I don’t know, but they have to do it, and if they don’t want to do it they don’t stay! But because we have that reputation now, we tend only to get dancers who want to do it. This is one thing the Aids crisis taught me - just to do it: this is what I want, and if you don’t want to do it go elsewhere. I was once in Japan and I ran into someone in the ABT management and the whole line of his conversation seemed like that he was afraid of his dancers and didn’t want to insist on how they did things. I said, I’m not afraid of my dancers, the worst thing that could have happened in life already happened! There is no argument in the Trockaderos about how we do things. I say what they are to do, with Elena Kunikova or Paul Ghiselin. They don’t resist, but the ones who eat it up are the ones who will be at the front of the stage.
Your worldwide tours... Are there any countries where you are received with scepticism?
No (pictured left, the Trocks in China - with bemused security guard).
What about Russia?
They receive us there better than most, truly better than most. The first time I went there it was such a difficult time, early '90s, and it was a pretty scary place. We did St Petersburg and this journalist came to talk to me and she said to me, how do you feel about having so many homosexuals in the auditorium? I mean, I nearly fell out of my chair! I think I said, being a homosexual I think I quite like it! It was so out there and I knew I was saying quite the wrong thing, but I didn’t give a damn. We did Moscow two years in a row as well.
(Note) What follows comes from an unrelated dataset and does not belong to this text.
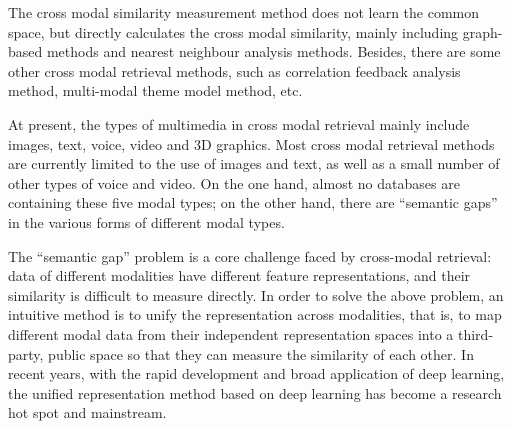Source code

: The cross modal similarity measurement method does not learn the common space, but directly calculates the cross modal similarity, mainly including graph-based methods and nearest neighbour analysis methods. Besides, there are some other cross modal retrieval methods, such as correlation feedback analysis method, multi-modal theme model method, etc.

At present, the types of multimedia in cross modal retrieval mainly include images, text, voice, video and 3D graphics. Most cross modal retrieval methods are currently limited to the use of images and text, as well as a small number of other types of voice and video. On the one hand, almost no databases are containing these five modal types; on the other hand, there are ``semantic gaps'' in the various forms of different modal types.

The ``semantic gap'' problem is a core challenge faced by cross-modal retrieval: data of different modalities have different feature representations, and their similarity is difficult to measure directly. In order to solve the above problem, an intuitive method is to unify the representation across modalities, that is, to map different modal data from their independent representation spaces into a third-party, public space so that they can measure the similarity of each other. In recent years, with the rapid development and broad application of deep learning, the unified representation method based on deep learning has become a research hot spot and mainstream.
In a way the success of the Trocks over 40 years is an aesthetic and showbiz story, but also the story of the gradual normalisation of many countries' views of homosexuals.
If you think about it, the seeding of the Trocks came from the Stonewall riots of 1969 because the gay culture exploded after that. You have to say that “drag fever” really started the Stonewall riots, and the Trockaderos really came out of that movement. So although the Trockaderos are not a “gay show”, as it doesn’t address gay issues, all the performers are gay guys, and so there is a lot of gay sensibility in the show. But it’s not the main factor. In that period when I’m looking at videos of Russian ballet, I’m also seeing Paul Taylor and Merce Cunningham and Twyla Tharp, and you’re really getting away from ballet as it used to be.
I remember getting quite angry about it. You spend good money and no tutus!
There was a pivotal moment when I went to see San Francisco Ballet at City Centre, and there was not one tutu on stage. And I remember getting quite angry about it. You spend good money and no tutus! And I decided, that’s what the Trockaderos are going to do, in the complete opposite direction. And so I started looking up this old Russian classic stuff, finding a teacher of the style, and encouraging the dancers to do more, to be less stiff. On the tour bus I would put on those old Russian videos, and people who were really interested and wanted to would watch it, people like Bobby, Paul, who flourished and got behind it, and tended to carry the show. You may have lot of good dancers, but it’s only five or six dancers who actually carry the show; the others I use so the audience can see they’re wonderful dancers.
The period detail that you play with opens a window onto a vanishing old world of ballet that is very precious. Do you think about the value of that?
No, I think of it that I want to look at it. People are paying good money to come and see us, and I feel a sense of responsibility to show the best that we can do, and the best that I can think of to do, not to let them down. It’s my responsibility to Heather Knight, the Dance Consortium, to Elena Kunikova, to our audience, to our agents who bus us around the countries.
To your art?
No, I’m not sure I feel that way! It might not sound good, but what I’m trying to do is construct a well-balanced programme so the audience will think, I saw a whole load of different stuff and I enjoyed it all. It's the audience, first.